Ukraine’s Sergiy Stakhovsky produced the biggest upset on Monday on the first day of the ATP and WTA Kremlin Cup, ousting Portuguese seventh seed Joao Sousa in straight sets.
The 27-year-old Ukrainian — who gained his biggest ever scalp at Wimbledon this year when he beat Roger Federer for his first ever win over a player ranked in the top 10 — beat 24-year-old Sousa 6-4, 6-3 in 1 hour, 17 minutes.
Sousa, ranked 50th in the world in comparison to his opponent’s 98th, started the match confidently, taking a 4-1 lead. However Stakhovsky, who won the last of his four ATP titles in 2010, was unfazed and stormed back to break Sousa twice and rattle off five consecutive games to win the first set in 37 minutes.
Photo: EPA
In the second Stakhovsky underlined his supremacy when he broke Sousa, who last month became the first player from Portugal to win an ATP title when he claimed the Malaysian Open, twice again in the second set to clinch the match.
“I was a bit nervous to start with and experienced problems at the beginning, but later in the first set I managed to regain my concentration and dominated the rest of the match,” Stakhovsky said.
In the next round he faces French journeyman Edouard Roger-Vasselin who beat Czech rival Jiri Vesely 6-3, 6-7 (3/7), 6-3.
Photo: EPA
The 29-year-old Roger-Vasselin looked more focused from the start breaking his rival’s serve twice to take the first set in 32 minutes.
They traded breaks throughout the second set as it went to a tie-break, which 20-year-old Vesely won to tie the match.

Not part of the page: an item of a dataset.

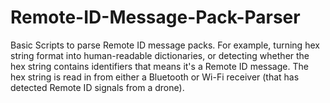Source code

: # Remote-ID-Message-Pack-Parser

Basic Scripts to parse Remote ID message packs. For example, turning hex string format into human-readable dictionaries, or detecting whether the hex string contains identifiers that means it's a Remote ID message. The hex string is read in from either a Bluetooth or Wi-Fi receiver (that has detected Remote ID signals from a drone).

Roger-Vasselin came up with the decisive break in the eighth game of the third set and won the match in 2 hours, 16 minutes.
Photo: EPA
The women’s tournament saw France’s 26th-ranked Alize Cornet, who is seeking her fourth title, beat Ukraine’s Elina Svitolina 7-5, 6-3 in 1 hour, 42 minutes.
Cornet booked a date with either seventh seed Samantha Stosur of Australia or Estonia’s Kaia Kanepi in a clash for a place in the quarter-finals.
Svetlana Kuznetsova, seeded eighth, advanced into the second round on the back of a 7-5, 6-2 victory over Lesia Tsurenko of Ukraine.
AUSTRIAN OPEN
AFP, VIENNA
Frenchman Jo-Wilfried Tsonga will be forced to push on this week with a fragile knee as the final rush to the ATP year-end event enters the last three weeks of qualifying time for the eight-man wrap-up in London.
Tsonga has returned to the Austrian Open for the first time since his debut appearance which resulted in a 2011 title. Though he might prefer to rest his knee, last week’s Shanghai Masters semi-finalist knows that only a determined effort indoors at the Stadthalle will suffice.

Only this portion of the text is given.